L’ancien oratorien et prêtre, l’homme d’étude et l’écrivain en lui, sauf de rares momens, sont toujours venus prendre en biais tenir en arrêt l’homme politique.

Avant son entrée à la Convention, il convient de relever encore deux circonstances. Il fut l’auteur, le rédacteur du Plan d’éducation présenté à l’Assemblée nationale, en 1790, au nom des instituteurs publics de l’Oratoire[1] ; et depuis lors, dans les diverses assemblées où il siégea, on le verrait figurer invariablement comme membre ou rapporteur de presque tous les comités et commissions d’instruction publique : questions toujours graves, trop souvent stériles, parce que tous ces beaux plans et appareils d’organisation ne valent que ce que les font dans la pratique les maîtres eux-mêmes.
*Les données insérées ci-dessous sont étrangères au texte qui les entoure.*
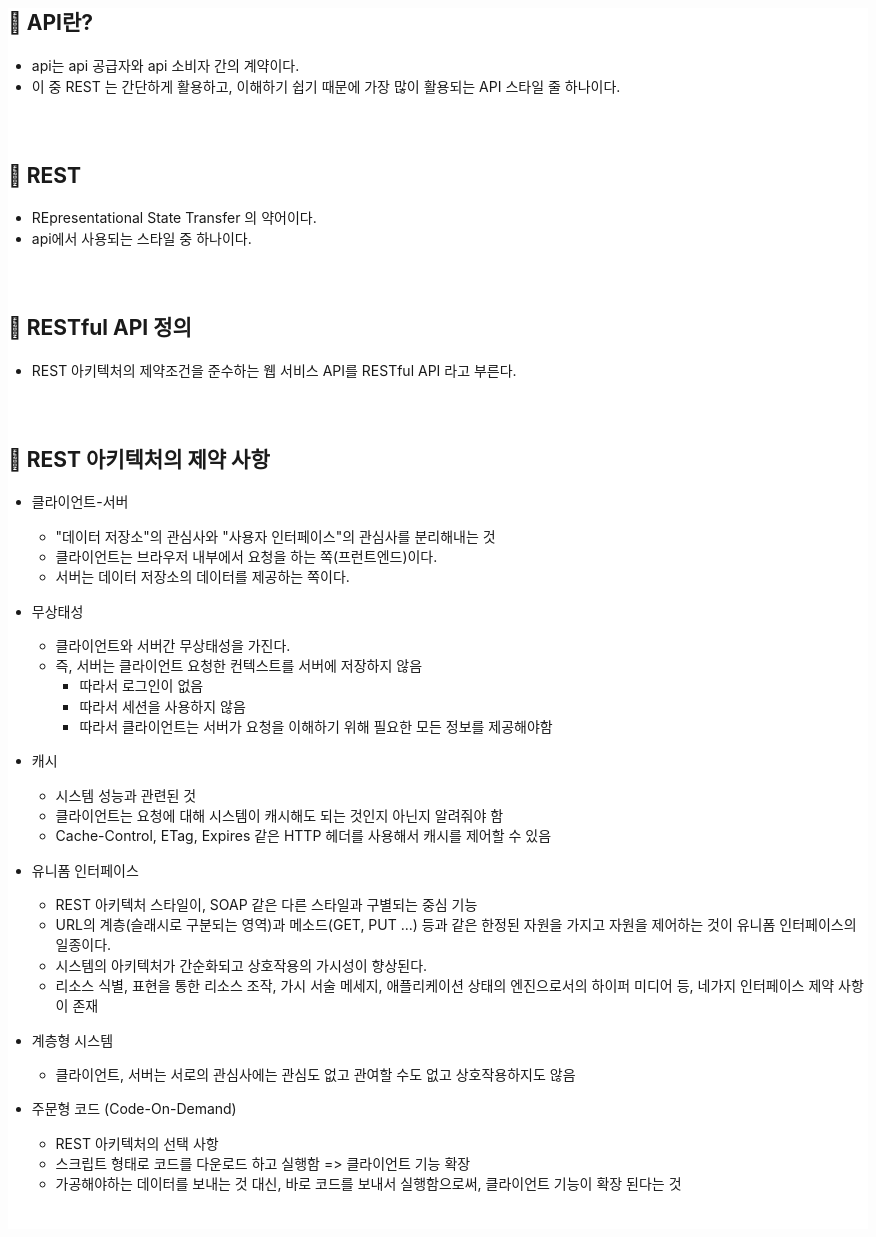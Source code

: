 📌 API란?
-
* api는 api 공급자와 api 소비자 간의 계약이다.
* 이 중 REST 는 간단하게 활용하고, 이해하기 쉽기 때문에 가장 많이 활용되는 API 스타일 줄 하나이다.


<br/>

📌 REST
-
* REpresentational State Transfer 의 약어이다.
* api에서 사용되는 스타일 중 하나이다.


<br/>

📌 RESTful API 정의
-
* REST 아키텍처의 제약조건을 준수하는 웹 서비스 API를 RESTful API 라고 부른다.


<br/>

📌 REST 아키텍처의 제약 사항
-
* 클라이언트-서버
    * "데이터 저장소"의 관심사와 "사용자 인터페이스"의 관심사를 분리해내는 것
    * 클라이언트는 브라우저 내부에서 요청을 하는 쪽(프런트엔드)이다.
    * 서버는 데이터 저장소의 데이터를 제공하는 쪽이다.

* 무상태성
    * 클라이언트와 서버간 무상태성을 가진다.
    * 즉, 서버는 클라이언트 요청한 컨텍스트를 서버에 저장하지 않음
        * 따라서 로그인이 없음
        * 따라서 세션을 사용하지 않음
        * 따라서 클라이언트는 서버가 요청을 이해하기 위해 필요한 모든 정보를 제공해야함

* 캐시
    * 시스템 성능과 관련된 것 
    * 클라이언트는 요청에 대해 시스템이 캐시해도 되는 것인지 아닌지 알려줘야 함
    * Cache-Control, ETag, Expires 같은 HTTP 헤더를 사용해서 캐시를 제어할 수 있음

* 유니폼 인터페이스
    * REST 아키텍처 스타일이, SOAP 같은 다른 스타일과 구별되는 중심 기능
    * URL의 계층(슬래시로 구분되는 영역)과 메소드(GET, PUT ...) 등과 같은 한정된 자원을 가지고 자원을 제어하는 것이 유니폼 인터페이스의 일종이다.
    * 시스템의 아키텍처가 간순화되고 상호작용의 가시성이 향상된다.
    * 리소스 식별, 표현을 통한 리소스 조작, 가시 서술 메세지, 애플리케이션 상태의 엔진으로서의 하이퍼 미디어 등, 네가지 인터페이스 제약 사항이 존재

* 계층형 시스템
    * 클라이언트, 서버는 서로의 관심사에는 관심도 없고 관여할 수도 없고 상호작용하지도 않음

* 주문형 코드 (Code-On-Demand)
    * REST 아키텍처의 선택 사항
    * 스크립트 형태로 코드를 다운로드 하고 실행함 => 클라이언트 기능 확장
    * 가공해야하는 데이터를 보내는 것 대신, 바로 코드를 보내서 실행함으로써, 클라이언트 기능이 확장 된다는 것 


<br/>
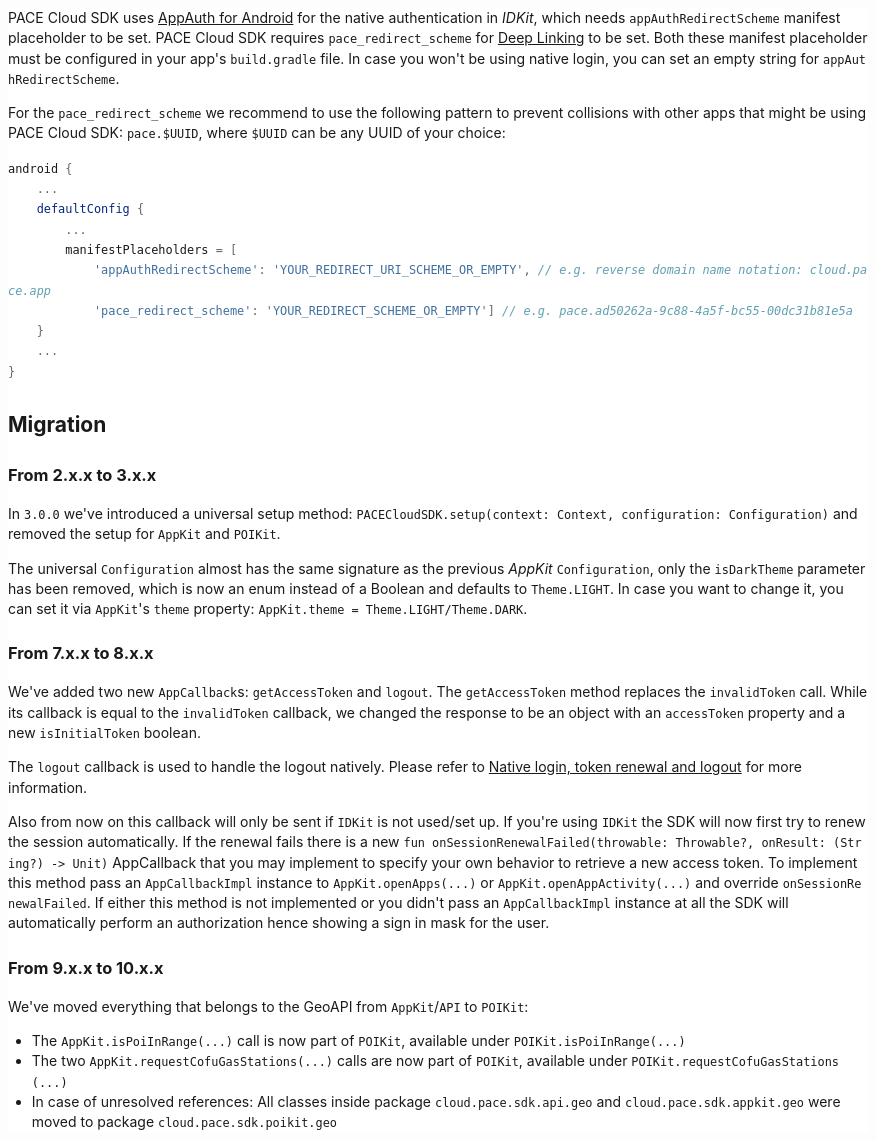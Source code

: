 PACE Cloud SDK uses [AppAuth for Android](https://github.com/openid/AppAuth-Android) for the native authentication in *IDKit*, which needs `appAuthRedirectScheme` manifest placeholder to be set. PACE Cloud SDK requires `pace_redirect_scheme` for [Deep Linking](#deep-linking) to be set. Both these manifest placeholder must be configured in your app's `build.gradle` file. In case you won't be using native login, you can set an empty string for `appAuthRedirectScheme`.

For the `pace_redirect_scheme` we recommend to use the following pattern to prevent collisions with other apps that might be using PACE Cloud SDK: `pace.$UUID`, where `$UUID` can be any UUID of your choice:
```groovy
android {
    ...
    defaultConfig {
        ...
        manifestPlaceholders = [
            'appAuthRedirectScheme': 'YOUR_REDIRECT_URI_SCHEME_OR_EMPTY', // e.g. reverse domain name notation: cloud.pace.app
            'pace_redirect_scheme': 'YOUR_REDIRECT_SCHEME_OR_EMPTY'] // e.g. pace.ad50262a-9c88-4a5f-bc55-00dc31b81e5a
    }
    ...
}
```

## Migration
### From 2.x.x to 3.x.x
In `3.0.0` we've introduced a universal setup method: `PACECloudSDK.setup(context: Context, configuration: Configuration)` and removed the setup for `AppKit` and `POIKit`.

The universal `Configuration` almost has the same signature as the previous *AppKit* `Configuration`, only the `isDarkTheme` parameter has been removed, which is now an enum instead of a Boolean and defaults to `Theme.LIGHT`. In case you want to change it, you can set it via `AppKit`'s `theme` property: `AppKit.theme = Theme.LIGHT/Theme.DARK`.

### From 7.x.x to 8.x.x
We've added two new `AppCallback`s: `getAccessToken` and `logout`. The `getAccessToken` method replaces the `invalidToken` call. While its callback is equal to the `invalidToken` callback, we changed the response to be an object with an `accessToken` property and a new `isInitialToken` boolean. 

The `logout` callback is used to handle the logout natively. Please refer to [Native login, token renewal and logout](#native-login-token-renewal-and-logout) for more information.

Also from now on this callback will only be sent if `IDKit` is not used/set up. If you're using `IDKit` the SDK will now first try to renew the session automatically. If the renewal fails there is a new `fun onSessionRenewalFailed(throwable: Throwable?, onResult: (String?) -> Unit)` AppCallback that you may implement to specify your own behavior to retrieve a new access token. To implement this method pass an `AppCallbackImpl` instance to `AppKit.openApps(...)` or `AppKit.openAppActivity(...)` and override `onSessionRenewalFailed`. If either this method is not implemented or you didn't pass an `AppCallbackImpl` instance at all the SDK will automatically perform an authorization hence showing a sign in mask for the user.

### From 9.x.x to 10.x.x
We've moved everything that belongs to the GeoAPI from `AppKit`/`API` to `POIKit`:
* The `AppKit.isPoiInRange(...)` call is now part of `POIKit`, available under `POIKit.isPoiInRange(...)`
* The two `AppKit.requestCofuGasStations(...)` calls are now part of `POIKit`, available under `POIKit.requestCofuGasStations(...)`
* In case of unresolved references: All classes inside package `cloud.pace.sdk.api.geo` and `cloud.pace.sdk.appkit.geo` were moved to package `cloud.pace.sdk.poikit.geo`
Vers 1791 enfin, M. Daunou se mit à concourir pour le prix fondé par Raynal à l’académie de Lyon sur le sujet suivant : Quelles vérités et quels sentimens

  1. Ce Plan d’éducation essuya des critiques, et il parait qu’il fut surtout attaqué par une personne assez au fait de l’Oratoire et qui probablement en était ; M. Daunou répondit en quelques pages non signées avec une singulière vivacité : « Les oratoriens, dans leur projet d’éducation, disent que la morale de l’Évangile serait le chef-d’œuvre de l’esprit humain, si elle en était l’ouvrage ; ils veulent que cette morale soit enseignée par tous les instituteurs, et que dans chaque pensionnat il y ait un ecclésiastique chargé de remplir les fonctions sacerdotales auprès des élèves… Savez-vous ce que conclut de là mon libelliste dans son aristocratique impudeur ? Il fait entendre que les auteurs de ce projet d’éducation et leurs adhérens sont des spinosistes ou des déistes tout au moins. » Tout cela est très bien raisonné, condillaquement parlant, e pure… Le libelliste, comme on l’appelle, avait-il si grand tort ?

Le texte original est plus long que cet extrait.